June 7, 2013
-
Archiving Your Xanga
I was going to download an archive to see how it compared to the last time I archived this site in 2009 (unless I'm misremembering, they now have a way to archive your photos, pulses, etc.) but the page it directs me to doesn't exist. You continue to fill me with confidence, Xanga Team.
In any case, the largest reason I wanted to see how it looked this time was that, last time, it was a series of htm files. Any form of layout that you had or pulses or images (I *imagine* that images hosted on other sites would appear, with an internet connection) aren't included in this. Also, having been labeling my posts with tags for the past year (I think I made it to 2009 but I haven't made it all the way through yet), there's no way to tap into that very valuable organization method (particular given that the search function will most likely be disabled).
So I started looking into alternative ways to archive my site.
Yet again reaffirming my love for the terminal (as well as wget), I figured out a way to do it (using wget, obviously).

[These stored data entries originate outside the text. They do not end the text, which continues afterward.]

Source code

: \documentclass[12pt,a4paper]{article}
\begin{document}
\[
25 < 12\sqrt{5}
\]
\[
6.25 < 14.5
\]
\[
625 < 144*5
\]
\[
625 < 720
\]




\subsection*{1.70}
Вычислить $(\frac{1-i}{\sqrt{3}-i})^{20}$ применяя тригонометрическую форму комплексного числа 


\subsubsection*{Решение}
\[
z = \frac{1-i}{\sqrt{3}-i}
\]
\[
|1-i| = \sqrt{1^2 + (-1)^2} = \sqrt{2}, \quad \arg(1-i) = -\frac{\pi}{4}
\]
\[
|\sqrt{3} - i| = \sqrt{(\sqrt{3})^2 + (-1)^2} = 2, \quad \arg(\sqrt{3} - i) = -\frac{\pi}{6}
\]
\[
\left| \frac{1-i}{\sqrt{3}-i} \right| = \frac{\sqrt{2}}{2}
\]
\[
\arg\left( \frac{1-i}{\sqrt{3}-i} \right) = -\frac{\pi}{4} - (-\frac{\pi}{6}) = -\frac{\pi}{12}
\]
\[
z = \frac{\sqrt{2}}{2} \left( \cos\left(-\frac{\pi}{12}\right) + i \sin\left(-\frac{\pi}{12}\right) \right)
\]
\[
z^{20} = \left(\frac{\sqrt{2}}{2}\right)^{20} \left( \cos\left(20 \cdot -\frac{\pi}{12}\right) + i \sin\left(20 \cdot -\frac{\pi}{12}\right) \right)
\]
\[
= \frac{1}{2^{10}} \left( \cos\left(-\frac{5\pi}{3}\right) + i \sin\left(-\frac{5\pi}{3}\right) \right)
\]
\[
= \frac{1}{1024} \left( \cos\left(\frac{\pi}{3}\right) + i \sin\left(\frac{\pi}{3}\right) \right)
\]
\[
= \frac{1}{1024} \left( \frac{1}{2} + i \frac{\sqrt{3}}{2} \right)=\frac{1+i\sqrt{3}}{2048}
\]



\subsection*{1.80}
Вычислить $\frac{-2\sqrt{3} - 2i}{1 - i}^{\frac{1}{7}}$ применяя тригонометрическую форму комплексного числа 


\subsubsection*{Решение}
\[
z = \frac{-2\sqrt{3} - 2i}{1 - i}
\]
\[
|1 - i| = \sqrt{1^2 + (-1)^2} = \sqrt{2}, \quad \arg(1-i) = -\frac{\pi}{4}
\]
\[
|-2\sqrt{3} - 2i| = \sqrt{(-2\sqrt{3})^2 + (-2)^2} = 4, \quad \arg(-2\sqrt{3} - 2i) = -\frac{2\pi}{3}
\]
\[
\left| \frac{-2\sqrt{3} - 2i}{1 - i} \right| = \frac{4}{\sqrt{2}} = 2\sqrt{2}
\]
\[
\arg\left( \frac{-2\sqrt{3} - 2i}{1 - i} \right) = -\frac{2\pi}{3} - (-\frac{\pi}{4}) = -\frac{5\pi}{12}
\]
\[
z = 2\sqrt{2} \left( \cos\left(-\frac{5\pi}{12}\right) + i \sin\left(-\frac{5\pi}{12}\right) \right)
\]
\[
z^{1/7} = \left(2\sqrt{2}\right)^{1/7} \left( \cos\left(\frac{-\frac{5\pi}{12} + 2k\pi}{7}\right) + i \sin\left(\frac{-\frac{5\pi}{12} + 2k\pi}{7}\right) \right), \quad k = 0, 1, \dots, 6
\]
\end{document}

If you have Linux, a Mac, BSD, or Solaris, simply open up a terminal and put in wget with the flags m, k, K, E, and p with the URI of your Xanga (so, in my case, I put in wget -m -k -K -E -p thirst2.xanga.com). Then press enter.
It will create a new folder titled after your site and download everything there. The m flag "turns on recursion and time-stamping, sets infinite recursion depth[,] and keeps FTP directory listings". Basically, it makes certain wget downloads more than just the first page.
The k flag "convert[s] the links in the document to make them suitable for local viewing". Basically, it makes certain that, if you click on a link, it'll direct you to file:///home/[your home folder's name]/[your xanga's name].xanga.com/etc instead of to http://[your xanga's name].xanga.com/etc.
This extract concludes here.